- TASK GOAL -
Exactly reproduce the lines from the line that has "that detect tracks" down to the last line of the entries, inclusive.

- DATASET RECORDS -
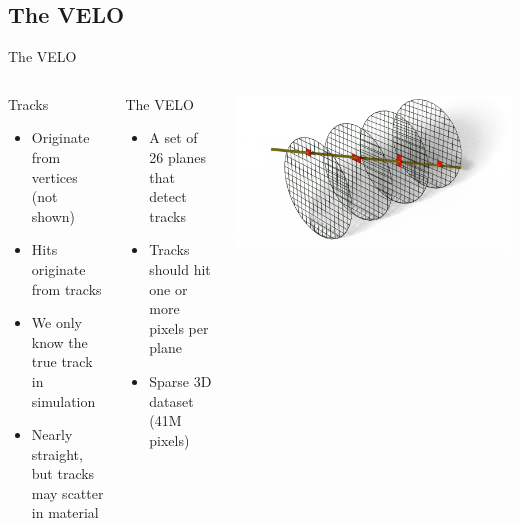 \subsection{The VELO}
\begin{frame}{The VELO}
  \begin{columns}[c]
    \begin{block}{Tracks}
      \begin{itemize}
          \item Originate from vertices (not shown)
          \item Hits originate from tracks
          \item We only know the true track in simulation
          \item Nearly straight, but tracks may scatter in material
      \end{itemize}
    \end{block}
    \begin{block}{The VELO}
      \begin{itemize}
          \item A set of 26 planes that detect tracks
          \item Tracks should hit one or more pixels per plane
          \item Sparse 3D dataset (41M pixels)
      \end{itemize}
    \end{block}
    \centering
    \includegraphics[width=\textwidth, trim=200 0 100 0]{images/Intersections.png}
  \end{columns}
\end{frame}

- OUTPUT OF THE TASK -
          \item A set of 26 planes that detect tracks
          \item Tracks should hit one or more pixels per plane
          \item Sparse 3D dataset (41M pixels)
      \end{itemize}
    \end{block}
    \centering
    \includegraphics[width=\textwidth, trim=200 0 100 0]{images/Intersections.png}
  \end{columns}
\end{frame}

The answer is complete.